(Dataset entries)
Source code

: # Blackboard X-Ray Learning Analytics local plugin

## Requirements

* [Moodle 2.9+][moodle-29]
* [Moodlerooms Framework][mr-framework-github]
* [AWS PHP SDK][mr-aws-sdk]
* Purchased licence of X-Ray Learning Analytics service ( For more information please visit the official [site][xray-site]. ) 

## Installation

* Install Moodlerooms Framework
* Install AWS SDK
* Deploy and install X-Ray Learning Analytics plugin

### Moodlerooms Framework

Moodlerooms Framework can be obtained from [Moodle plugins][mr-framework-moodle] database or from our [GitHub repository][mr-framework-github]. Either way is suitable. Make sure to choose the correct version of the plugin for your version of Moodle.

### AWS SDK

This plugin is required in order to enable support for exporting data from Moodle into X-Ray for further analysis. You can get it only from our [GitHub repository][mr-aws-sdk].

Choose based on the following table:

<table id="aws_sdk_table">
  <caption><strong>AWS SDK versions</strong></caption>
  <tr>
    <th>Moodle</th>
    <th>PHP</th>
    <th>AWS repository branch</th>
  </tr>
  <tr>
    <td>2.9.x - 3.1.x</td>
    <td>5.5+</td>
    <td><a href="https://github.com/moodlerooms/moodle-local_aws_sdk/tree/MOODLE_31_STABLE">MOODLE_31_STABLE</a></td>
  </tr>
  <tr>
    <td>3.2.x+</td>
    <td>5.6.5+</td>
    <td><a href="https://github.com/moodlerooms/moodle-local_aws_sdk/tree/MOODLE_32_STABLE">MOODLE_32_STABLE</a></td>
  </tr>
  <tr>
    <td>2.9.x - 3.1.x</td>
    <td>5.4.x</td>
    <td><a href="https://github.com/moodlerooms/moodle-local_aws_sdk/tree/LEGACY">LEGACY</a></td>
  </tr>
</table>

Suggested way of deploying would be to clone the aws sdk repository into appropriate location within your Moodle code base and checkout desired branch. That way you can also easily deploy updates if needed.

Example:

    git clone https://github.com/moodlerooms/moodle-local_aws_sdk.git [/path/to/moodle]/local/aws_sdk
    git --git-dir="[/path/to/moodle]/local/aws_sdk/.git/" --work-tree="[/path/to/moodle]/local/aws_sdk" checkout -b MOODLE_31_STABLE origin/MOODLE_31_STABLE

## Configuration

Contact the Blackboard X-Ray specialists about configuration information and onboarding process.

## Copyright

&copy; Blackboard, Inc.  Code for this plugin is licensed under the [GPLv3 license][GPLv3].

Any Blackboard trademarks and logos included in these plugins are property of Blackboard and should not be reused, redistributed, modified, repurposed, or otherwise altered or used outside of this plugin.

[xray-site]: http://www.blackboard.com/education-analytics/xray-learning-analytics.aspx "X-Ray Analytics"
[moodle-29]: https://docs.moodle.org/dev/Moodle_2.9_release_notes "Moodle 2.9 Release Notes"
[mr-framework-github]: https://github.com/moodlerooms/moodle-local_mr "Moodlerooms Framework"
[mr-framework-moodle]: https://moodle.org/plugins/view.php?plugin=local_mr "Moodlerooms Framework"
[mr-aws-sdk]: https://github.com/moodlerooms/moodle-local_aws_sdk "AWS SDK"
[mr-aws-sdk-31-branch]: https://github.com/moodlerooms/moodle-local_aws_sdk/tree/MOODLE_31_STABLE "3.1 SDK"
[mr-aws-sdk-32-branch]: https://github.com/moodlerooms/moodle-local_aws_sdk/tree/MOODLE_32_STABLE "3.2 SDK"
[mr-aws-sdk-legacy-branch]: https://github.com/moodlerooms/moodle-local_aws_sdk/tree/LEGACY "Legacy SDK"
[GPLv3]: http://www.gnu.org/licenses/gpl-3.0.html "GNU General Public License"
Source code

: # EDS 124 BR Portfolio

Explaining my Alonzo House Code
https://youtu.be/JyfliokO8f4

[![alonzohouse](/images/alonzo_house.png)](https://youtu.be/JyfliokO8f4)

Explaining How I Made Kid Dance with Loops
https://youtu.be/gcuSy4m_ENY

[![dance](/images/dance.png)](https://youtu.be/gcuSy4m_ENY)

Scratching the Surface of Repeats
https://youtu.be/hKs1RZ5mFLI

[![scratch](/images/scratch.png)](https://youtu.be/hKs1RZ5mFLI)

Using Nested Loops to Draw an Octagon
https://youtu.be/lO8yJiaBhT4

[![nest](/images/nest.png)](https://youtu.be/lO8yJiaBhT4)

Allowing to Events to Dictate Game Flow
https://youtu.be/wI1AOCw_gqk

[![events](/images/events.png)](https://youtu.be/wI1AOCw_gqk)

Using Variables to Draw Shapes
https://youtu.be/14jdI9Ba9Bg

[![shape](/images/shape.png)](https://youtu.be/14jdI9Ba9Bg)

Task statement:
An exact transcription of all the records is required.

Expected answer:
Source code

: # Blackboard X-Ray Learning Analytics local plugin

## Requirements

* [Moodle 2.9+][moodle-29]
* [Moodlerooms Framework][mr-framework-github]
* [AWS PHP SDK][mr-aws-sdk]
* Purchased licence of X-Ray Learning Analytics service ( For more information please visit the official [site][xray-site]. ) 

## Installation

* Install Moodlerooms Framework
* Install AWS SDK
* Deploy and install X-Ray Learning Analytics plugin

### Moodlerooms Framework

Moodlerooms Framework can be obtained from [Moodle plugins][mr-framework-moodle] database or from our [GitHub repository][mr-framework-github]. Either way is suitable. Make sure to choose the correct version of the plugin for your version of Moodle.

### AWS SDK

This plugin is required in order to enable support for exporting data from Moodle into X-Ray for further analysis. You can get it only from our [GitHub repository][mr-aws-sdk].

Choose based on the following table:

<table id="aws_sdk_table">
  <caption><strong>AWS SDK versions</strong></caption>
  <tr>
    <th>Moodle</th>
    <th>PHP</th>
    <th>AWS repository branch</th>
  </tr>
  <tr>
    <td>2.9.x - 3.1.x</td>
    <td>5.5+</td>
    <td><a href="https://github.com/moodlerooms/moodle-local_aws_sdk/tree/MOODLE_31_STABLE">MOODLE_31_STABLE</a></td>
  </tr>
  <tr>
    <td>3.2.x+</td>
    <td>5.6.5+</td>
    <td><a href="https://github.com/moodlerooms/moodle-local_aws_sdk/tree/MOODLE_32_STABLE">MOODLE_32_STABLE</a></td>
  </tr>
  <tr>
    <td>2.9.x - 3.1.x</td>
    <td>5.4.x</td>
    <td><a href="https://github.com/moodlerooms/moodle-local_aws_sdk/tree/LEGACY">LEGACY</a></td>
  </tr>
</table>

Suggested way of deploying would be to clone the aws sdk repository into appropriate location within your Moodle code base and checkout desired branch. That way you can also easily deploy updates if needed.

Example:

    git clone https://github.com/moodlerooms/moodle-local_aws_sdk.git [/path/to/moodle]/local/aws_sdk
    git --git-dir="[/path/to/moodle]/local/aws_sdk/.git/" --work-tree="[/path/to/moodle]/local/aws_sdk" checkout -b MOODLE_31_STABLE origin/MOODLE_31_STABLE

## Configuration

Contact the Blackboard X-Ray specialists about configuration information and onboarding process.

## Copyright

&copy; Blackboard, Inc.  Code for this plugin is licensed under the [GPLv3 license][GPLv3].

Any Blackboard trademarks and logos included in these plugins are property of Blackboard and should not be reused, redistributed, modified, repurposed, or otherwise altered or used outside of this plugin.

[xray-site]: http://www.blackboard.com/education-analytics/xray-learning-analytics.aspx "X-Ray Analytics"
[moodle-29]: https://docs.moodle.org/dev/Moodle_2.9_release_notes "Moodle 2.9 Release Notes"
[mr-framework-github]: https://github.com/moodlerooms/moodle-local_mr "Moodlerooms Framework"
[mr-framework-moodle]: https://moodle.org/plugins/view.php?plugin=local_mr "Moodlerooms Framework"
[mr-aws-sdk]: https://github.com/moodlerooms/moodle-local_aws_sdk "AWS SDK"
[mr-aws-sdk-31-branch]: https://github.com/moodlerooms/moodle-local_aws_sdk/tree/MOODLE_31_STABLE "3.1 SDK"
[mr-aws-sdk-32-branch]: https://github.com/moodlerooms/moodle-local_aws_sdk/tree/MOODLE_32_STABLE "3.2 SDK"
[mr-aws-sdk-legacy-branch]: https://github.com/moodlerooms/moodle-local_aws_sdk/tree/LEGACY "Legacy SDK"
[GPLv3]: http://www.gnu.org/licenses/gpl-3.0.html "GNU General Public License"
Source code

: # EDS 124 BR Portfolio

Explaining my Alonzo House Code
https://youtu.be/JyfliokO8f4

[![alonzohouse](/images/alonzo_house.png)](https://youtu.be/JyfliokO8f4)

Explaining How I Made Kid Dance with Loops
https://youtu.be/gcuSy4m_ENY

[![dance](/images/dance.png)](https://youtu.be/gcuSy4m_ENY)

Scratching the Surface of Repeats
https://youtu.be/hKs1RZ5mFLI

[![scratch](/images/scratch.png)](https://youtu.be/hKs1RZ5mFLI)

Using Nested Loops to Draw an Octagon
https://youtu.be/lO8yJiaBhT4

[![nest](/images/nest.png)](https://youtu.be/lO8yJiaBhT4)

Allowing to Events to Dictate Game Flow
https://youtu.be/wI1AOCw_gqk

[![events](/images/events.png)](https://youtu.be/wI1AOCw_gqk)

Using Variables to Draw Shapes
https://youtu.be/14jdI9Ba9Bg

[![shape](/images/shape.png)](https://youtu.be/14jdI9Ba9Bg)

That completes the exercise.